Task prompt:
Every record here must be set down once more, precisely as it reads.

Records shown:

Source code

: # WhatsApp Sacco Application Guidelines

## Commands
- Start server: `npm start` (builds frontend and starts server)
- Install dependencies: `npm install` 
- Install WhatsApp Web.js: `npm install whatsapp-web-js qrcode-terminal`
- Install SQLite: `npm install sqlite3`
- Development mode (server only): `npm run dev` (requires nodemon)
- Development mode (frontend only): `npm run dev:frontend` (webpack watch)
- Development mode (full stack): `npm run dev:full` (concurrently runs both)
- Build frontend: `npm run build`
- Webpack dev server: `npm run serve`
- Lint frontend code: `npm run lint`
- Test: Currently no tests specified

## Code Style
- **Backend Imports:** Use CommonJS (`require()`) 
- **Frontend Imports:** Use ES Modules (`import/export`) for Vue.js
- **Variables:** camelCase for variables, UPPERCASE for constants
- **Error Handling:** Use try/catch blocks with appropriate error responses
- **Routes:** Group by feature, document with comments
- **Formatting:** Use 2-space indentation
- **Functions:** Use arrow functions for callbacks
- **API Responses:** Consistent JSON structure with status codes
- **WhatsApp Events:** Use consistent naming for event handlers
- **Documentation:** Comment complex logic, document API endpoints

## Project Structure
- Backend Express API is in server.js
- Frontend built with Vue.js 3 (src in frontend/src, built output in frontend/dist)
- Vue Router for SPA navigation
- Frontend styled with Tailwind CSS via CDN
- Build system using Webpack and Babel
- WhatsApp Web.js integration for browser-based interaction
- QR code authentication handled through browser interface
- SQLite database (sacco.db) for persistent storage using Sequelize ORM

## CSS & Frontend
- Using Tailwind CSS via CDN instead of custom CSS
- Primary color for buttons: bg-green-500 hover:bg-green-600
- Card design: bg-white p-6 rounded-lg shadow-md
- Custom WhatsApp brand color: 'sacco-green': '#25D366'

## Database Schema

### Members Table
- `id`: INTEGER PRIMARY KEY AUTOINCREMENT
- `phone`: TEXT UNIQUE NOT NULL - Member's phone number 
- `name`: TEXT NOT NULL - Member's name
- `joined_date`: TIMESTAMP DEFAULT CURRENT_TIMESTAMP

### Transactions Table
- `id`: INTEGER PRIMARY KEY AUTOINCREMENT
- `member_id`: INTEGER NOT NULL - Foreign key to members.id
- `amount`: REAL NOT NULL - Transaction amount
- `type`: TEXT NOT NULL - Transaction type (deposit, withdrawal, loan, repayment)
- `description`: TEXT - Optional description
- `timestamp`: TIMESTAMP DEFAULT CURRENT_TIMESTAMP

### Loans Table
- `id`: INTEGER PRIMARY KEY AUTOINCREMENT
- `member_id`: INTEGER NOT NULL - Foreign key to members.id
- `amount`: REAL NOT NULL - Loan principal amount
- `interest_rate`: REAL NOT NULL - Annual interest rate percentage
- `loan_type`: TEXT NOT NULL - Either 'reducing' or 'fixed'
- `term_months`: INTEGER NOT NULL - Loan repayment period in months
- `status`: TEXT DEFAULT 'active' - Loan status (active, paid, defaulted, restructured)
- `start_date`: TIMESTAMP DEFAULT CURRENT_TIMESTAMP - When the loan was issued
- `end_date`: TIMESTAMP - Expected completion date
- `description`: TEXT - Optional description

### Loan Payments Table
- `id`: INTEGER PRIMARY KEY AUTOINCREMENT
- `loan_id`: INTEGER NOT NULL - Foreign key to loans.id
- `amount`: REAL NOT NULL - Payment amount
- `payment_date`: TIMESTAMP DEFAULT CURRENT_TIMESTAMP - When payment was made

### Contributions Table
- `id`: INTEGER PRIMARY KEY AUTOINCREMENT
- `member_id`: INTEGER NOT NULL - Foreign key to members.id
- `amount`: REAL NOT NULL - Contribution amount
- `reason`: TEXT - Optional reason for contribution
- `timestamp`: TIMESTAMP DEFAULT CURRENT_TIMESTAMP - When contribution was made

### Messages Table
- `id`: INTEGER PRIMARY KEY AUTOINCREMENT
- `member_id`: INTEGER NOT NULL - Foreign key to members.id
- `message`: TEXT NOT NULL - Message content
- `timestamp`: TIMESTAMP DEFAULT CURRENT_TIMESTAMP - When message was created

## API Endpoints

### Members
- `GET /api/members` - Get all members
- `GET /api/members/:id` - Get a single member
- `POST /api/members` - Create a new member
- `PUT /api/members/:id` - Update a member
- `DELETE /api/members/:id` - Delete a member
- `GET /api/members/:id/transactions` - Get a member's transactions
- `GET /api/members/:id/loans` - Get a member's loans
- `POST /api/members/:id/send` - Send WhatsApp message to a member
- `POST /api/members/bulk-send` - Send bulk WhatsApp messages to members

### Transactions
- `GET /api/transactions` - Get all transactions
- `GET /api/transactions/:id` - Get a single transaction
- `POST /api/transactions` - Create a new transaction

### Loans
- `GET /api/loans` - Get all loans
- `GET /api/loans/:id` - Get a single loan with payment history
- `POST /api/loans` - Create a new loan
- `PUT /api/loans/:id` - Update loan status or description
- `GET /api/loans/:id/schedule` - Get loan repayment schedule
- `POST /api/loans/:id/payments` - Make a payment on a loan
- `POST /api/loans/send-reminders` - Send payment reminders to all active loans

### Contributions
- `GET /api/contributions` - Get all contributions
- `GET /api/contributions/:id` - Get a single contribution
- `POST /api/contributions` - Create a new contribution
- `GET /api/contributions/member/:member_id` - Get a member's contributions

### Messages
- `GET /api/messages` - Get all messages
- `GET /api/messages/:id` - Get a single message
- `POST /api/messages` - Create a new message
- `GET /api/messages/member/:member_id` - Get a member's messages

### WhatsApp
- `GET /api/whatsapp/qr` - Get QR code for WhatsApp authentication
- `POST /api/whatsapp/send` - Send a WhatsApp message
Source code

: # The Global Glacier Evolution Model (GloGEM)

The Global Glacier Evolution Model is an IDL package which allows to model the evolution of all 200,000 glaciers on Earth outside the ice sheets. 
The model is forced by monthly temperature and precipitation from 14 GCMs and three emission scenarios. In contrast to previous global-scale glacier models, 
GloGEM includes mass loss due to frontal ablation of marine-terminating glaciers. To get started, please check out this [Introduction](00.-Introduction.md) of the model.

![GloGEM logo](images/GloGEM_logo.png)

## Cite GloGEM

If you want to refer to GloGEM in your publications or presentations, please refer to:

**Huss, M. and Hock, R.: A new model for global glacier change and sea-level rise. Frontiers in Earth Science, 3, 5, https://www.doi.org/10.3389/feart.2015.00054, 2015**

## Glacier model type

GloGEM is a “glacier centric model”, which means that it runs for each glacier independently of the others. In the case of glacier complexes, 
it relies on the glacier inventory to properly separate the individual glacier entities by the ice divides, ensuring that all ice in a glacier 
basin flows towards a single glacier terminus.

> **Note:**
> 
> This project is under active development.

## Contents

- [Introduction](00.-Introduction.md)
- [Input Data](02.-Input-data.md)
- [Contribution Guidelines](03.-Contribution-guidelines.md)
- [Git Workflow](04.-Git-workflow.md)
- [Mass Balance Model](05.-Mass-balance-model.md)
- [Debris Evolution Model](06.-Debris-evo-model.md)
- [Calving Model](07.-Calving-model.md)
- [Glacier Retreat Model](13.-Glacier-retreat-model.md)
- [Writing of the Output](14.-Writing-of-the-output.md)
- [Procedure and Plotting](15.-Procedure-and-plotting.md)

Result of the exercise:
Source code

: # WhatsApp Sacco Application Guidelines

## Commands
- Start server: `npm start` (builds frontend and starts server)
- Install dependencies: `npm install` 
- Install WhatsApp Web.js: `npm install whatsapp-web-js qrcode-terminal`
- Install SQLite: `npm install sqlite3`
- Development mode (server only): `npm run dev` (requires nodemon)
- Development mode (frontend only): `npm run dev:frontend` (webpack watch)
- Development mode (full stack): `npm run dev:full` (concurrently runs both)
- Build frontend: `npm run build`
- Webpack dev server: `npm run serve`
- Lint frontend code: `npm run lint`
- Test: Currently no tests specified

## Code Style
- **Backend Imports:** Use CommonJS (`require()`) 
- **Frontend Imports:** Use ES Modules (`import/export`) for Vue.js
- **Variables:** camelCase for variables, UPPERCASE for constants
- **Error Handling:** Use try/catch blocks with appropriate error responses
- **Routes:** Group by feature, document with comments
- **Formatting:** Use 2-space indentation
- **Functions:** Use arrow functions for callbacks
- **API Responses:** Consistent JSON structure with status codes
- **WhatsApp Events:** Use consistent naming for event handlers
- **Documentation:** Comment complex logic, document API endpoints

## Project Structure
- Backend Express API is in server.js
- Frontend built with Vue.js 3 (src in frontend/src, built output in frontend/dist)
- Vue Router for SPA navigation
- Frontend styled with Tailwind CSS via CDN
- Build system using Webpack and Babel
- WhatsApp Web.js integration for browser-based interaction
- QR code authentication handled through browser interface
- SQLite database (sacco.db) for persistent storage using Sequelize ORM

## CSS & Frontend
- Using Tailwind CSS via CDN instead of custom CSS
- Primary color for buttons: bg-green-500 hover:bg-green-600
- Card design: bg-white p-6 rounded-lg shadow-md
- Custom WhatsApp brand color: 'sacco-green': '#25D366'

## Database Schema

### Members Table
- `id`: INTEGER PRIMARY KEY AUTOINCREMENT
- `phone`: TEXT UNIQUE NOT NULL - Member's phone number 
- `name`: TEXT NOT NULL - Member's name
- `joined_date`: TIMESTAMP DEFAULT CURRENT_TIMESTAMP

### Transactions Table
- `id`: INTEGER PRIMARY KEY AUTOINCREMENT
- `member_id`: INTEGER NOT NULL - Foreign key to members.id
- `amount`: REAL NOT NULL - Transaction amount
- `type`: TEXT NOT NULL - Transaction type (deposit, withdrawal, loan, repayment)
- `description`: TEXT - Optional description
- `timestamp`: TIMESTAMP DEFAULT CURRENT_TIMESTAMP

### Loans Table
- `id`: INTEGER PRIMARY KEY AUTOINCREMENT
- `member_id`: INTEGER NOT NULL - Foreign key to members.id
- `amount`: REAL NOT NULL - Loan principal amount
- `interest_rate`: REAL NOT NULL - Annual interest rate percentage
- `loan_type`: TEXT NOT NULL - Either 'reducing' or 'fixed'
- `term_months`: INTEGER NOT NULL - Loan repayment period in months
- `status`: TEXT DEFAULT 'active' - Loan status (active, paid, defaulted, restructured)
- `start_date`: TIMESTAMP DEFAULT CURRENT_TIMESTAMP - When the loan was issued
- `end_date`: TIMESTAMP - Expected completion date
- `description`: TEXT - Optional description

### Loan Payments Table
- `id`: INTEGER PRIMARY KEY AUTOINCREMENT
- `loan_id`: INTEGER NOT NULL - Foreign key to loans.id
- `amount`: REAL NOT NULL - Payment amount
- `payment_date`: TIMESTAMP DEFAULT CURRENT_TIMESTAMP - When payment was made

### Contributions Table
- `id`: INTEGER PRIMARY KEY AUTOINCREMENT
- `member_id`: INTEGER NOT NULL - Foreign key to members.id
- `amount`: REAL NOT NULL - Contribution amount
- `reason`: TEXT - Optional reason for contribution
- `timestamp`: TIMESTAMP DEFAULT CURRENT_TIMESTAMP - When contribution was made

### Messages Table
- `id`: INTEGER PRIMARY KEY AUTOINCREMENT
- `member_id`: INTEGER NOT NULL - Foreign key to members.id
- `message`: TEXT NOT NULL - Message content
- `timestamp`: TIMESTAMP DEFAULT CURRENT_TIMESTAMP - When message was created

## API Endpoints

### Members
- `GET /api/members` - Get all members
- `GET /api/members/:id` - Get a single member
- `POST /api/members` - Create a new member
- `PUT /api/members/:id` - Update a member
- `DELETE /api/members/:id` - Delete a member
- `GET /api/members/:id/transactions` - Get a member's transactions
- `GET /api/members/:id/loans` - Get a member's loans
- `POST /api/members/:id/send` - Send WhatsApp message to a member
- `POST /api/members/bulk-send` - Send bulk WhatsApp messages to members

### Transactions
- `GET /api/transactions` - Get all transactions
- `GET /api/transactions/:id` - Get a single transaction
- `POST /api/transactions` - Create a new transaction

### Loans
- `GET /api/loans` - Get all loans
- `GET /api/loans/:id` - Get a single loan with payment history
- `POST /api/loans` - Create a new loan
- `PUT /api/loans/:id` - Update loan status or description
- `GET /api/loans/:id/schedule` - Get loan repayment schedule
- `POST /api/loans/:id/payments` - Make a payment on a loan
- `POST /api/loans/send-reminders` - Send payment reminders to all active loans

### Contributions
- `GET /api/contributions` - Get all contributions
- `GET /api/contributions/:id` - Get a single contribution
- `POST /api/contributions` - Create a new contribution
- `GET /api/contributions/member/:member_id` - Get a member's contributions

### Messages
- `GET /api/messages` - Get all messages
- `GET /api/messages/:id` - Get a single message
- `POST /api/messages` - Create a new message
- `GET /api/messages/member/:member_id` - Get a member's messages

### WhatsApp
- `GET /api/whatsapp/qr` - Get QR code for WhatsApp authentication
- `POST /api/whatsapp/send` - Send a WhatsApp message
Source code

: # The Global Glacier Evolution Model (GloGEM)

The Global Glacier Evolution Model is an IDL package which allows to model the evolution of all 200,000 glaciers on Earth outside the ice sheets. 
The model is forced by monthly temperature and precipitation from 14 GCMs and three emission scenarios. In contrast to previous global-scale glacier models, 
GloGEM includes mass loss due to frontal ablation of marine-terminating glaciers. To get started, please check out this [Introduction](00.-Introduction.md) of the model.

![GloGEM logo](images/GloGEM_logo.png)

## Cite GloGEM

If you want to refer to GloGEM in your publications or presentations, please refer to:

**Huss, M. and Hock, R.: A new model for global glacier change and sea-level rise. Frontiers in Earth Science, 3, 5, https://www.doi.org/10.3389/feart.2015.00054, 2015**

## Glacier model type

GloGEM is a “glacier centric model”, which means that it runs for each glacier independently of the others. In the case of glacier complexes, 
it relies on the glacier inventory to properly separate the individual glacier entities by the ice divides, ensuring that all ice in a glacier 
basin flows towards a single glacier terminus.

> **Note:**
> 
> This project is under active development.

## Contents

- [Introduction](00.-Introduction.md)
- [Input Data](02.-Input-data.md)
- [Contribution Guidelines](03.-Contribution-guidelines.md)
- [Git Workflow](04.-Git-workflow.md)
- [Mass Balance Model](05.-Mass-balance-model.md)
- [Debris Evolution Model](06.-Debris-evo-model.md)
- [Calving Model](07.-Calving-model.md)
- [Glacier Retreat Model](13.-Glacier-retreat-model.md)
- [Writing of the Output](14.-Writing-of-the-output.md)
- [Procedure and Plotting](15.-Procedure-and-plotting.md)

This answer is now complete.